◆ GIVEN RECORDS ◆

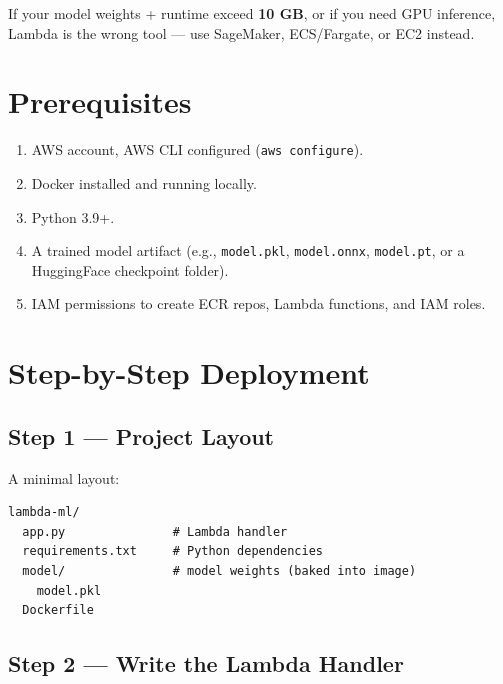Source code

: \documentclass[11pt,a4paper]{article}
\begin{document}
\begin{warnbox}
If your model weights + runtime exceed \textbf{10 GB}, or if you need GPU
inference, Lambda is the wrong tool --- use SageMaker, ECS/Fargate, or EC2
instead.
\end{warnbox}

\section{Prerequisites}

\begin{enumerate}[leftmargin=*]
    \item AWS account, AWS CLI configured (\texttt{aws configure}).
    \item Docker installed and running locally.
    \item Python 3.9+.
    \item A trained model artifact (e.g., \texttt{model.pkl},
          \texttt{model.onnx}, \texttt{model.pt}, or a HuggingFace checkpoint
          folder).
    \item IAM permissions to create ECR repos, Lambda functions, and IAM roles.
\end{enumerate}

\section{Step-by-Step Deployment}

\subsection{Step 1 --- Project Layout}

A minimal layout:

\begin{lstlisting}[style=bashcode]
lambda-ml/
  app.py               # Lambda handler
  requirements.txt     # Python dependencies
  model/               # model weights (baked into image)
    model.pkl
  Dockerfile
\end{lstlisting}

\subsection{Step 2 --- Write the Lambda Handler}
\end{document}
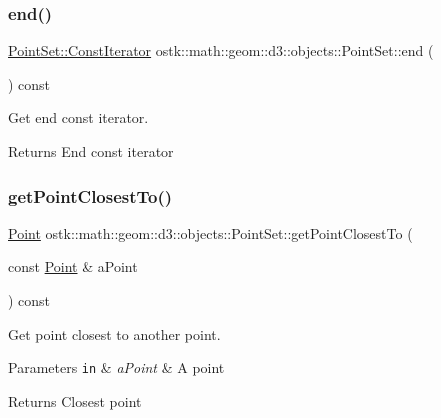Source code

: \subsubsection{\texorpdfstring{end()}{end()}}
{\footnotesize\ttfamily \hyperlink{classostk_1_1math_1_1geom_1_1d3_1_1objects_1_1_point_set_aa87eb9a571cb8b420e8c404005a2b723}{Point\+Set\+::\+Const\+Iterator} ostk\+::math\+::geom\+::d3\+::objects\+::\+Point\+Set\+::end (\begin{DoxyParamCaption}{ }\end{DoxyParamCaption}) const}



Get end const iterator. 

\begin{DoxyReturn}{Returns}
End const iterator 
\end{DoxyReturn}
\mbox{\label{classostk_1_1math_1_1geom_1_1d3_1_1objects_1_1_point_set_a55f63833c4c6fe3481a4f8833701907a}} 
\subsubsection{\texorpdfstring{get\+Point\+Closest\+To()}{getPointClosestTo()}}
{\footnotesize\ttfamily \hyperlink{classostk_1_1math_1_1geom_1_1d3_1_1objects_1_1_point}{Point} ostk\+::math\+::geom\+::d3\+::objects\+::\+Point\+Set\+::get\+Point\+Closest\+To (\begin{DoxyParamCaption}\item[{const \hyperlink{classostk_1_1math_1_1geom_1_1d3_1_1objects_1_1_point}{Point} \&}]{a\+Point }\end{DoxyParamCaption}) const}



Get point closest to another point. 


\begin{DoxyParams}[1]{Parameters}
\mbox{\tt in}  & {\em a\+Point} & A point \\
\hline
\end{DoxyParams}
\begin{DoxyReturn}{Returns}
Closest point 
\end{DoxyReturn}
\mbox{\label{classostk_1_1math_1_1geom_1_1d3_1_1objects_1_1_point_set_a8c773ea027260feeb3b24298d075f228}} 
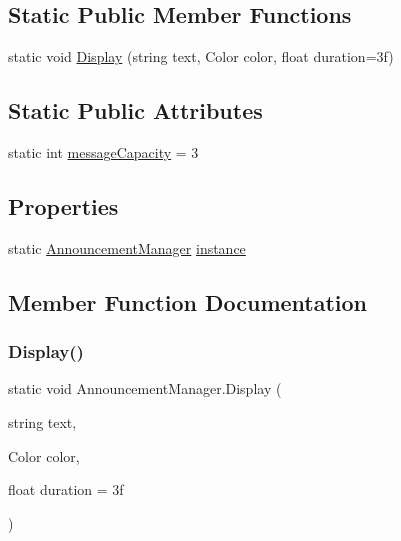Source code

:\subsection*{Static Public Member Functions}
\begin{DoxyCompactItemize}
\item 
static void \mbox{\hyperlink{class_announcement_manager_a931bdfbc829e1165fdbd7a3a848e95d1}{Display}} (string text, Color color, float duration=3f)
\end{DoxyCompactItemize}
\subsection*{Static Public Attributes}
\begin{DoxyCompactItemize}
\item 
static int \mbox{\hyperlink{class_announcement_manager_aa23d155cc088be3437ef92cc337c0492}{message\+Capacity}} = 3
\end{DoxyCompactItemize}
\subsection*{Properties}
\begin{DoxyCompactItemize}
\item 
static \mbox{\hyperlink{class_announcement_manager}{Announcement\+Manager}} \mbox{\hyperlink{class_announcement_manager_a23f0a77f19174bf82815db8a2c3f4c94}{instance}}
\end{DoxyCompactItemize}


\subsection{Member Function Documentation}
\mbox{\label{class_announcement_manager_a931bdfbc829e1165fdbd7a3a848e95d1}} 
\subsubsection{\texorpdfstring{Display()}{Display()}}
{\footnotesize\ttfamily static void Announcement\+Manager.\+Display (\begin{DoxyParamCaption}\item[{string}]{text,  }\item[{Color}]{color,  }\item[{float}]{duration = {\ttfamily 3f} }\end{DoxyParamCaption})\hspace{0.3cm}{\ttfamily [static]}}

◆ TASK TO COMPLETE ◆
For this exercise, retype the data above exactly and skip every image.

◆ EXPECTED ANSWER ◆
Source code

: \documentclass[11pt,a4paper]{article}
\begin{document}
\begin{warnbox}
If your model weights + runtime exceed \textbf{10 GB}, or if you need GPU
inference, Lambda is the wrong tool --- use SageMaker, ECS/Fargate, or EC2
instead.
\end{warnbox}

\section{Prerequisites}

\begin{enumerate}[leftmargin=*]
    \item AWS account, AWS CLI configured (\texttt{aws configure}).
    \item Docker installed and running locally.
    \item Python 3.9+.
    \item A trained model artifact (e.g., \texttt{model.pkl},
          \texttt{model.onnx}, \texttt{model.pt}, or a HuggingFace checkpoint
          folder).
    \item IAM permissions to create ECR repos, Lambda functions, and IAM roles.
\end{enumerate}

\section{Step-by-Step Deployment}

\subsection{Step 1 --- Project Layout}

A minimal layout:

\begin{lstlisting}[style=bashcode]
lambda-ml/
  app.py               # Lambda handler
  requirements.txt     # Python dependencies
  model/               # model weights (baked into image)
    model.pkl
  Dockerfile
\end{lstlisting}

\subsection{Step 2 --- Write the Lambda Handler}
\end{document}
Source code

: \subsubsection{\texorpdfstring{end()}{end()}}
{\footnotesize\ttfamily \hyperlink{classostk_1_1math_1_1geom_1_1d3_1_1objects_1_1_point_set_aa87eb9a571cb8b420e8c404005a2b723}{Point\+Set\+::\+Const\+Iterator} ostk\+::math\+::geom\+::d3\+::objects\+::\+Point\+Set\+::end (\begin{DoxyParamCaption}{ }\end{DoxyParamCaption}) const}



Get end const iterator. 

\begin{DoxyReturn}{Returns}
End const iterator 
\end{DoxyReturn}
\mbox{\label{classostk_1_1math_1_1geom_1_1d3_1_1objects_1_1_point_set_a55f63833c4c6fe3481a4f8833701907a}} 
\subsubsection{\texorpdfstring{get\+Point\+Closest\+To()}{getPointClosestTo()}}
{\footnotesize\ttfamily \hyperlink{classostk_1_1math_1_1geom_1_1d3_1_1objects_1_1_point}{Point} ostk\+::math\+::geom\+::d3\+::objects\+::\+Point\+Set\+::get\+Point\+Closest\+To (\begin{DoxyParamCaption}\item[{const \hyperlink{classostk_1_1math_1_1geom_1_1d3_1_1objects_1_1_point}{Point} \&}]{a\+Point }\end{DoxyParamCaption}) const}



Get point closest to another point. 


\begin{DoxyParams}[1]{Parameters}
\mbox{\tt in}  & {\em a\+Point} & A point \\
\hline
\end{DoxyParams}
\begin{DoxyReturn}{Returns}
Closest point 
\end{DoxyReturn}
\mbox{\label{classostk_1_1math_1_1geom_1_1d3_1_1objects_1_1_point_set_a8c773ea027260feeb3b24298d075f228}} 
Source code

:\subsection*{Static Public Member Functions}
\begin{DoxyCompactItemize}
\item 
static void \mbox{\hyperlink{class_announcement_manager_a931bdfbc829e1165fdbd7a3a848e95d1}{Display}} (string text, Color color, float duration=3f)
\end{DoxyCompactItemize}
\subsection*{Static Public Attributes}
\begin{DoxyCompactItemize}
\item 
static int \mbox{\hyperlink{class_announcement_manager_aa23d155cc088be3437ef92cc337c0492}{message\+Capacity}} = 3
\end{DoxyCompactItemize}
\subsection*{Properties}
\begin{DoxyCompactItemize}
\item 
static \mbox{\hyperlink{class_announcement_manager}{Announcement\+Manager}} \mbox{\hyperlink{class_announcement_manager_a23f0a77f19174bf82815db8a2c3f4c94}{instance}}
\end{DoxyCompactItemize}


\subsection{Member Function Documentation}
\mbox{\label{class_announcement_manager_a931bdfbc829e1165fdbd7a3a848e95d1}} 
\subsubsection{\texorpdfstring{Display()}{Display()}}
{\footnotesize\ttfamily static void Announcement\+Manager.\+Display (\begin{DoxyParamCaption}\item[{string}]{text,  }\item[{Color}]{color,  }\item[{float}]{duration = {\ttfamily 3f} }\end{DoxyParamCaption})\hspace{0.3cm}{\ttfamily [static]}}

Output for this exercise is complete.